E o faz mediante construção estética na qual a narrativa apresenta alto grau de sutileza, refratária à apelação usual no tratamento dessa temática.

Se os protagonistas das histórias que cria perdem-se em atos violentos contra seus entes próximos ou contra si próprios, a motivação que os leva a essas atitudes drásticas - inimagináveis num contexto familiar - e a criação cinemática dos fatos não descambam para descontrole emocional patológico, mantendo domínio de seus elementos deflagradores tanto quanto das circunstâncias em que se desenrolam e das modalidades que assumem.
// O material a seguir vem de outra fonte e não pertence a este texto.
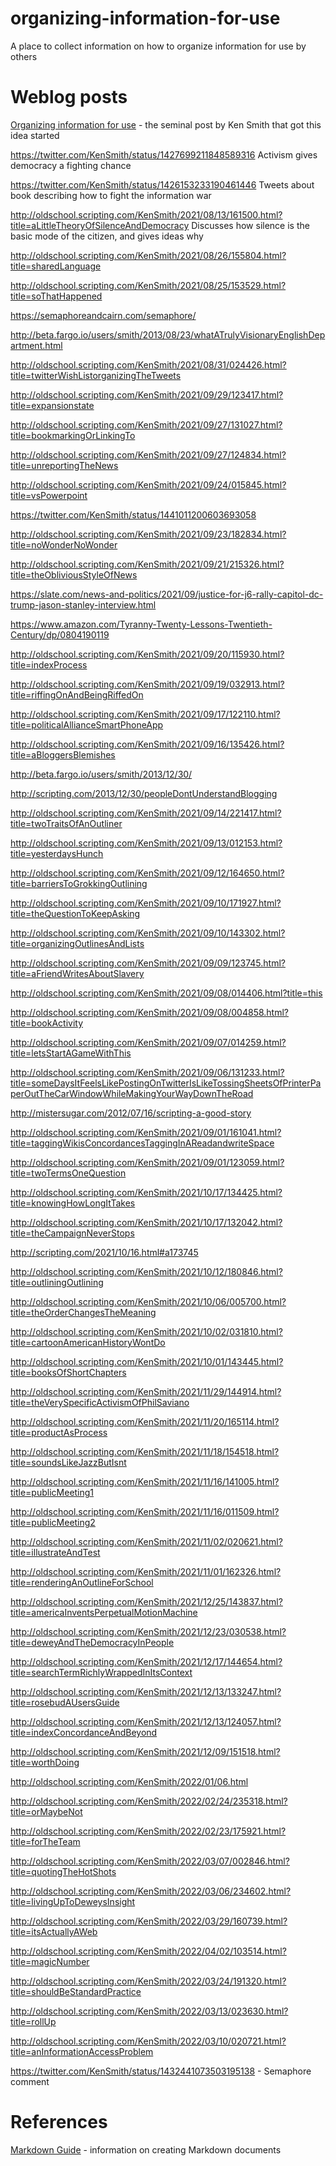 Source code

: # organizing-information-for-use
A place to collect information on how to organize information for use by others

# Weblog posts

[Organizing information for use](http://oldschool.scripting.com/KenSmith/2021/08/24/144925.html?title=organizingInformationForUse) - the seminal post by Ken Smith that got this idea started


https://twitter.com/KenSmith/status/1427699211848589316
Activism gives democracy a fighting chance

https://twitter.com/KenSmith/status/1426153233190461446
Tweets about book describing how to fight the information war

http://oldschool.scripting.com/KenSmith/2021/08/13/161500.html?title=aLittleTheoryOfSilenceAndDemocracy
Discusses how silence is the basic mode of the citizen, and gives ideas why

http://oldschool.scripting.com/KenSmith/2021/08/26/155804.html?title=sharedLanguage

http://oldschool.scripting.com/KenSmith/2021/08/25/153529.html?title=soThatHappened

https://semaphoreandcairn.com/semaphore/

http://beta.fargo.io/users/smith/2013/08/23/whatATrulyVisionaryEnglishDepartment.html

http://oldschool.scripting.com/KenSmith/2021/08/31/024426.html?title=twitterWishListorganizingTheTweets

http://oldschool.scripting.com/KenSmith/2021/09/29/123417.html?title=expansionstate

http://oldschool.scripting.com/KenSmith/2021/09/27/131027.html?title=bookmarkingOrLinkingTo

http://oldschool.scripting.com/KenSmith/2021/09/27/124834.html?title=unreportingTheNews

http://oldschool.scripting.com/KenSmith/2021/09/24/015845.html?title=vsPowerpoint

https://twitter.com/KenSmith/status/1441011200603693058

http://oldschool.scripting.com/KenSmith/2021/09/23/182834.html?title=noWonderNoWonder

http://oldschool.scripting.com/KenSmith/2021/09/21/215326.html?title=theObliviousStyleOfNews

https://slate.com/news-and-politics/2021/09/justice-for-j6-rally-capitol-dc-trump-jason-stanley-interview.html

https://www.amazon.com/Tyranny-Twenty-Lessons-Twentieth-Century/dp/0804190119

http://oldschool.scripting.com/KenSmith/2021/09/20/115930.html?title=indexProcess

http://oldschool.scripting.com/KenSmith/2021/09/19/032913.html?title=riffingOnAndBeingRiffedOn

http://oldschool.scripting.com/KenSmith/2021/09/17/122110.html?title=politicalAllianceSmartPhoneApp

http://oldschool.scripting.com/KenSmith/2021/09/16/135426.html?title=aBloggersBlemishes

http://beta.fargo.io/users/smith/2013/12/30/

http://scripting.com/2013/12/30/peopleDontUnderstandBlogging

http://oldschool.scripting.com/KenSmith/2021/09/14/221417.html?title=twoTraitsOfAnOutliner

http://oldschool.scripting.com/KenSmith/2021/09/13/012153.html?title=yesterdaysHunch

http://oldschool.scripting.com/KenSmith/2021/09/12/164650.html?title=barriersToGrokkingOutlining

http://oldschool.scripting.com/KenSmith/2021/09/10/171927.html?title=theQuestionToKeepAsking

http://oldschool.scripting.com/KenSmith/2021/09/10/143302.html?title=organizingOutlinesAndLists

http://oldschool.scripting.com/KenSmith/2021/09/09/123745.html?title=aFriendWritesAboutSlavery

http://oldschool.scripting.com/KenSmith/2021/09/08/014406.html?title=this

http://oldschool.scripting.com/KenSmith/2021/09/08/004858.html?title=bookActivity

http://oldschool.scripting.com/KenSmith/2021/09/07/014259.html?title=letsStartAGameWithThis

http://oldschool.scripting.com/KenSmith/2021/09/06/131233.html?title=someDaysItFeelsLikePostingOnTwitterIsLikeTossingSheetsOfPrinterPaperOutTheCarWindowWhileMakingYourWayDownTheRoad

http://mistersugar.com/2012/07/16/scripting-a-good-story

http://oldschool.scripting.com/KenSmith/2021/09/01/161041.html?title=taggingWikisConcordancesTaggingInAReadandwriteSpace

http://oldschool.scripting.com/KenSmith/2021/09/01/123059.html?title=twoTermsOneQuestion

http://oldschool.scripting.com/KenSmith/2021/10/17/134425.html?title=knowingHowLongItTakes

http://oldschool.scripting.com/KenSmith/2021/10/17/132042.html?title=theCampaignNeverStops

http://scripting.com/2021/10/16.html#a173745

http://oldschool.scripting.com/KenSmith/2021/10/12/180846.html?title=outliningOutlining

http://oldschool.scripting.com/KenSmith/2021/10/06/005700.html?title=theOrderChangesTheMeaning

http://oldschool.scripting.com/KenSmith/2021/10/02/031810.html?title=cartoonAmericanHistoryWontDo

http://oldschool.scripting.com/KenSmith/2021/10/01/143445.html?title=booksOfShortChapters

http://oldschool.scripting.com/KenSmith/2021/11/29/144914.html?title=theVerySpecificActivismOfPhilSaviano

http://oldschool.scripting.com/KenSmith/2021/11/20/165114.html?title=productAsProcess

http://oldschool.scripting.com/KenSmith/2021/11/18/154518.html?title=soundsLikeJazzButIsnt

http://oldschool.scripting.com/KenSmith/2021/11/16/141005.html?title=publicMeeting1

http://oldschool.scripting.com/KenSmith/2021/11/16/011509.html?title=publicMeeting2

http://oldschool.scripting.com/KenSmith/2021/11/02/020621.html?title=illustrateAndTest

http://oldschool.scripting.com/KenSmith/2021/11/01/162326.html?title=renderingAnOutlineForSchool

http://oldschool.scripting.com/KenSmith/2021/12/25/143837.html?title=americaInventsPerpetualMotionMachine

http://oldschool.scripting.com/KenSmith/2021/12/23/030538.html?title=deweyAndTheDemocracyInPeople

http://oldschool.scripting.com/KenSmith/2021/12/17/144654.html?title=searchTermRichlyWrappedInItsContext

http://oldschool.scripting.com/KenSmith/2021/12/13/133247.html?title=rosebudAUsersGuide

http://oldschool.scripting.com/KenSmith/2021/12/13/124057.html?title=indexConcordanceAndBeyond

http://oldschool.scripting.com/KenSmith/2021/12/09/151518.html?title=worthDoing

http://oldschool.scripting.com/KenSmith/2022/01/06.html

http://oldschool.scripting.com/KenSmith/2022/02/24/235318.html?title=orMaybeNot

http://oldschool.scripting.com/KenSmith/2022/02/23/175921.html?title=forTheTeam

http://oldschool.scripting.com/KenSmith/2022/03/07/002846.html?title=quotingTheHotShots

http://oldschool.scripting.com/KenSmith/2022/03/06/234602.html?title=livingUpToDeweysInsight

http://oldschool.scripting.com/KenSmith/2022/03/29/160739.html?title=itsActuallyAWeb

http://oldschool.scripting.com/KenSmith/2022/04/02/103514.html?title=magicNumber

http://oldschool.scripting.com/KenSmith/2022/03/24/191320.html?title=shouldBeStandardPractice

http://oldschool.scripting.com/KenSmith/2022/03/13/023630.html?title=rollUp

http://oldschool.scripting.com/KenSmith/2022/03/10/020721.html?title=anInformationAccessProblem

https://twitter.com/KenSmith/status/1432441073503195138 - Semaphore comment


# References

[Markdown Guide](https://www.markdownguide.org/) - information on creating Markdown documents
Há um fio condutor comum a todas essas ocorrências, seja a insatisfação sexual e convivencial da personagem casada que se isola com a amiga em sua propriedade de recreio e lazer; seja a procura de satisfazimento sexual emocional da jovem com sua amiga; ou, ainda, o ambiente sufocante do lar do assassino dos pais e a constante irritabilidade de seu pai; ou, finalmente, o paroxismo revoltoso do marido relapso face às invectivas agressivas da esposa.

Essa constante detectada em todos os episódios apresenta, no entanto, características próprias em cada caso, não obstante seu extravamento paroxístico e violento, condição ou peculiaridade da espécie humana quando submetida a graus diversos de pressão e contrariedades viscerais, nos limites e circunstâncias da formação e estrutura pessoal das personagens, como, aliás, nem poderia deixar de ser, já que todo ser humano constitui pequeno mundo que se articula, nos relacionamentos e convivências, com outros micro mundos semelhantes.

Ressalta-se no filme, além disso, a economia da construção ficcional, sintetizando em poucas cenas a ambiência comportamental, convivencial e conflitiva das personagens, perfeitamente contextualizada.

Por fim, o jovem que assassina seus pais vai ao cinema assistir “Perdidos de amor” (1953), dirigido por Eurídes Ramos, com argumento de J.B. Tanko, película que possivelmente indica (a conferir) a chave ficcional (ou uma delas) do filme ora comentado. (do livro “Seis cineastas brasileiros”. Uberaba, Instituto Triangulino de Cultura, 2012)

> Guido Bilharinho é advogado atuante em Uberaba, editor da revista internacional de poesia “Dimensão” de 1980 a 2000 e autor de livros de literatura (poesia, ficção e crítica literária), cinema (história e crítica), história (do Brasil e regional)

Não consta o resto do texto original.